Sylvio Fausto Gil Filho

Na primeira está representado todo elo com o passado que autoriza de forma arquetípica o discurso presente e nos faz reconhecer a validade da ação performática contemporânea.

  • A segunda, de outro modo, prognostica a recomposição dos significados dos enunciados passados em uma lógica plausível para o futuro.

  • Muito do que possamos compreender das diversas reformulações na constituição do discurso depara-se com a reafirmação, qualitativamente superior, de verdades outrora inculcadas que assumem nova indumentária e pressupõem um novo habitus. Sendo a tradição o princípio revelador da idéia de continuidade, o apego a esta demonstra sobremaneira a tentativa de manter o fio condutor que mantém a instituição Igreja Católica Romana. Até onde podemos analisar, o discurso devidamente autorizado se faz novo, por quanto tradicional ele o é.

    Contudo, por que Fides et Ratio? Porque se a Rerum Novarum antecipa uma doutrina social da Igreja, sem dúvida a Mater et Magistra e a Pacem Terris reafirmam este aspecto diante de um mundo com o equilíbrio abalado no período pós-guerras. Interessante pesar o papel de Fides et Ratio no contexto do final do século XX. Fides et Ratio éum discurso elaborado muito mais para se contrapor à fragmentação do mundo das idéias do que pela multiplicidade da prática social dita pós-moderna. Trata-se de uma mensagem destinada ao mundo da filosofia e da teologia na tentativa de resguardar a perenidade da Igreja como mantenedora da "única verdade" diante da pluralidade do pensamento científico e especulativo.

    Orlandi, na tentativa de definir o discurso religioso, introduz a noção de reversibilidade colocando-a como condição do discurso, ou seja, sem esta dinâmica na relação de interlocução o discurso não teria continuidade, não se realizaria na plenitude. Adjacente à reversibilidade está o critério de polissemia, pois em todo discurso o sentido escapa ao seu locutor. Sob este aspecto, o discurso autoritário tende a reter a polissemia e almejar a monossemia. Assim como o discurso autoritário, o discurso religioso assumiria uma ilusão de reversibilidade que lhe conotaria a tendência para a monossemia[4]

    Esta tipologia no que se refere ao discurso religioso parte de Althusser, que configura como exemplo a ideologia religiosa cristã[5]Nessa reflexão ele afirma que a ideologia religiosa tende sempre a transformar os indivíduos em sujeitos submissos à condição de escolha passiva em relação ao Sujeito principal ao qual todo enunciado se refere. Este outro Sujeito Único, Absoluto, ou seja, Deus. Assim, a "interpelação dos indivíduos como sujeitos supõe a existência de um outro Sujeito, Único, em Nome do qual a ideologia religiosa interpela todos os indivíduos como sujeitos."[6] Neste contexto, caracteriza-se o discurso religioso como aquele em que fala a voz de Deus e qualquer representante Seu é a voz da Divindade.

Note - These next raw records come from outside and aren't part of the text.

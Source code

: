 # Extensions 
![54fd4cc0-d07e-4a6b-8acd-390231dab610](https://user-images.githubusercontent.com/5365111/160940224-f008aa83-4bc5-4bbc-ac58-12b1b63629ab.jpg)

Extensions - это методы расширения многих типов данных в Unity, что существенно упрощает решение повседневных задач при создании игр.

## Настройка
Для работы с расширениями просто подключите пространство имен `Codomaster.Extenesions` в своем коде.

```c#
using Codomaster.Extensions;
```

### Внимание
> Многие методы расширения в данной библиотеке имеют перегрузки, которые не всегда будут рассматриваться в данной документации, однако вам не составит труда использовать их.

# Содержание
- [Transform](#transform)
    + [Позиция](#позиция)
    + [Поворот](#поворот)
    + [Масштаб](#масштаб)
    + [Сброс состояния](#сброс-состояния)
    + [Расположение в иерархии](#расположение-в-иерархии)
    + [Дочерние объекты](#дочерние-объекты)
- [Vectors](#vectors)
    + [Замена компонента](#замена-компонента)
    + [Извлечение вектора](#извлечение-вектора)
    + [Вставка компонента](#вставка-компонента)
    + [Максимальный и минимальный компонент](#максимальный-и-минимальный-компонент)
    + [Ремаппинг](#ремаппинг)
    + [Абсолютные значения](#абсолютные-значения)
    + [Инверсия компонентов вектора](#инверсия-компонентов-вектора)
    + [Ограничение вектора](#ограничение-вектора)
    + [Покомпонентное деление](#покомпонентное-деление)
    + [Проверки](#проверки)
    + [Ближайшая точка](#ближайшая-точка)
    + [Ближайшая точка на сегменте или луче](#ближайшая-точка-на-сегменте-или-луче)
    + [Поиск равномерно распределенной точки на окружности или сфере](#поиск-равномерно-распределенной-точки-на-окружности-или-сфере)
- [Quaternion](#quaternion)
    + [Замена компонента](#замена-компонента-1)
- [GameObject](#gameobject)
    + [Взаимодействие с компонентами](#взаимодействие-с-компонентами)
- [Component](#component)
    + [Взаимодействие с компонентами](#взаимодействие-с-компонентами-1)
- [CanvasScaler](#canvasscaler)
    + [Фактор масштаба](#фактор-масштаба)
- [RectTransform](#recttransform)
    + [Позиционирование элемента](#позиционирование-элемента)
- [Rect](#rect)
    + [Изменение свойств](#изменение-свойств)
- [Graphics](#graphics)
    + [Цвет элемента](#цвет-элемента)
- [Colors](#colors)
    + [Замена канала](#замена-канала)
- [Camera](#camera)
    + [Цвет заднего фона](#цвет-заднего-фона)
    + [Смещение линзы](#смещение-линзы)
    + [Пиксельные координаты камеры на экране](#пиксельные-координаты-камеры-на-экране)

    Todavia, seremos seletivos em relação a esta tipologia esboçada. A primeira condição é a multiplicidade das estruturas religiosas dificulta padronizar uma tipologia constante para todo e qualquer discurso por estas instituições elaborado.

    Outrossim, podemos considerar que a noção de ilusão de reversibilidade que aproxima o discurso religioso do discurso autoritário é precipitada. O reconhecimento do Sujeito da Divindade como enunciador e dos sujeitos como enunciatários interpelados não reduz a possibilidade de mudança de posição no plano discursivo. Atinentes a esta possibilidade reconhecemos dois subsistemas dialógicos[7]no que tange ao discurso religioso:

    • O primeiro refere-se ao discurso do enunciador devidamente consagrado em relação ao discurso feito e sacralizado em texto que se reporta ao plano da Divindade;

    • O segundo refere-se ao discurso do enunciador institucionalmente autorizado em relação aos enunciatários no plano temporal.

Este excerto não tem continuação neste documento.